■ **Problem statement**
When the string "documentclass" is part of a line in the data below, report the whole line.

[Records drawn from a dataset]
=== Begin Enclosure ===
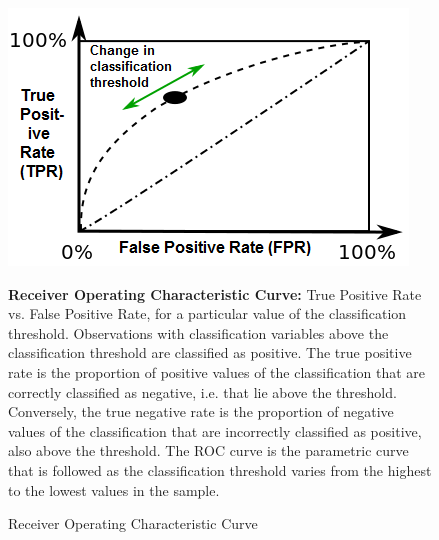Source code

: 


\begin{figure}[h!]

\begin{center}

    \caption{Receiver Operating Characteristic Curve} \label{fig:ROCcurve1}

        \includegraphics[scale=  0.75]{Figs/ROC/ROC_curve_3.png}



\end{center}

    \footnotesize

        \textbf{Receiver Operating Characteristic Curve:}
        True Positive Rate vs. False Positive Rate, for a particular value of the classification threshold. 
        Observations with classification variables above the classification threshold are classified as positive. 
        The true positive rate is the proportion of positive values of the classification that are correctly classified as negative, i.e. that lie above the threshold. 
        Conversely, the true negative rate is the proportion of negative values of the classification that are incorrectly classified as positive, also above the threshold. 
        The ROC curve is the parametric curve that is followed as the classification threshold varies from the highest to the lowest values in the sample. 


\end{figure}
=== End Enclosure ===
=== Begin Enclosure ===
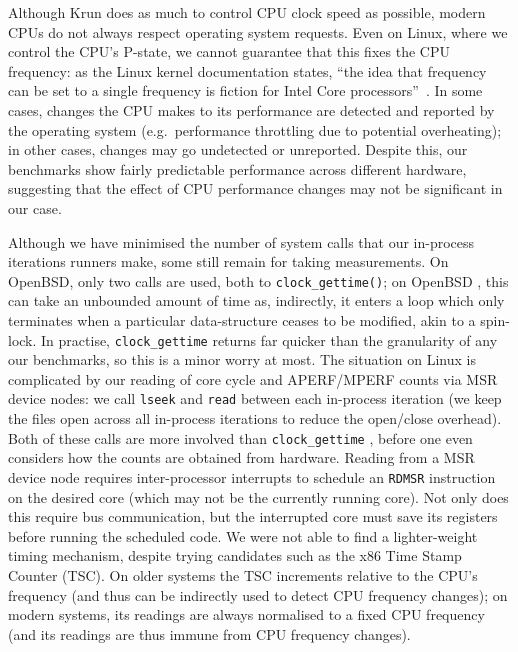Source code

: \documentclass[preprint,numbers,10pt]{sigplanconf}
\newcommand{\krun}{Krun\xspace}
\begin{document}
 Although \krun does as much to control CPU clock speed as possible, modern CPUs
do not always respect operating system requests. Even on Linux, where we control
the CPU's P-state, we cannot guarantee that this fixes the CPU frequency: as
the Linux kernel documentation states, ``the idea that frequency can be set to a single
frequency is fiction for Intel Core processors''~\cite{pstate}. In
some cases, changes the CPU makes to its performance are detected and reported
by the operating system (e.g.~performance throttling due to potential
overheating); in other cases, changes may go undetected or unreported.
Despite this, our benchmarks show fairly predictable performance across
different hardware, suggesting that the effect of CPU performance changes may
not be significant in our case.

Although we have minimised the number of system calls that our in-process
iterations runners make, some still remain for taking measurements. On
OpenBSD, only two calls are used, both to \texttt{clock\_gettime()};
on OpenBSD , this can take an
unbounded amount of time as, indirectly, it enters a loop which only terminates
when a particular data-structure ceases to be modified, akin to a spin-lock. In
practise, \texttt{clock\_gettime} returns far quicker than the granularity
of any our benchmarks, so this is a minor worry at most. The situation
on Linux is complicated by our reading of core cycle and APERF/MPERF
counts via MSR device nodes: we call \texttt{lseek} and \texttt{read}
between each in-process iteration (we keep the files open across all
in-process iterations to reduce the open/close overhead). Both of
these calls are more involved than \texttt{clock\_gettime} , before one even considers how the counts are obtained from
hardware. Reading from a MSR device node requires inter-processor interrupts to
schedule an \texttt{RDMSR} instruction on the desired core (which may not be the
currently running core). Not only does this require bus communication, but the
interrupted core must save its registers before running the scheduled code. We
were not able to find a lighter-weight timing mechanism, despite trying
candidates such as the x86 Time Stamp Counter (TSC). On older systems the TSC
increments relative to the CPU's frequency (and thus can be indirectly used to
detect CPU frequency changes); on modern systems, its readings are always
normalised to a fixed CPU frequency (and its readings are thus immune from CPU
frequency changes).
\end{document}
=== End Enclosure ===
=== Begin Enclosure ===
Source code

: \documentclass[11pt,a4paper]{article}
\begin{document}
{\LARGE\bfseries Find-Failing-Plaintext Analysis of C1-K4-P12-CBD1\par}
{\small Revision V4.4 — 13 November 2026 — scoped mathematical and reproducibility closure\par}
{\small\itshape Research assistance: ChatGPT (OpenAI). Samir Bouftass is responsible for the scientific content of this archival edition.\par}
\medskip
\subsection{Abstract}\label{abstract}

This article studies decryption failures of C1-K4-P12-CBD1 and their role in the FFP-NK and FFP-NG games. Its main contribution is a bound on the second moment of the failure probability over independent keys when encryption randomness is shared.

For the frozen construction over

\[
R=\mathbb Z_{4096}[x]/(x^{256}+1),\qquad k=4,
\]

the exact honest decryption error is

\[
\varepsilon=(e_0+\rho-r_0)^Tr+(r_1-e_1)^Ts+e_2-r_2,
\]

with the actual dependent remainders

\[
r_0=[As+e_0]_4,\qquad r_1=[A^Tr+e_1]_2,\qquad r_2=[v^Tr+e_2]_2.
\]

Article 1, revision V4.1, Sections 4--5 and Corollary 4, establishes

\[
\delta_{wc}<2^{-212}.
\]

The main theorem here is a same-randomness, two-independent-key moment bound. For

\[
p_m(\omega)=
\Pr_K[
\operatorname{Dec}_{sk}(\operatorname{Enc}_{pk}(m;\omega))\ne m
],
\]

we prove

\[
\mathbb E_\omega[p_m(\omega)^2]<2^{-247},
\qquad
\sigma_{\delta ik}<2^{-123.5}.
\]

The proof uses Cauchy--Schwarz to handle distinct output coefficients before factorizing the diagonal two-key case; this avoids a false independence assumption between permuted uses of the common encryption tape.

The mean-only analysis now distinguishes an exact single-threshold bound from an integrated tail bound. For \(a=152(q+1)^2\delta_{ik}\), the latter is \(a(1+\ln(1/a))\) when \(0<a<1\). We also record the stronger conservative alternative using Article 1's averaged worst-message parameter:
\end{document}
=== End Enclosure ===
■ **Answer**
: \documentclass[preprint,numbers,10pt]{sigplanconf}
: \documentclass[11pt,a4paper]{article}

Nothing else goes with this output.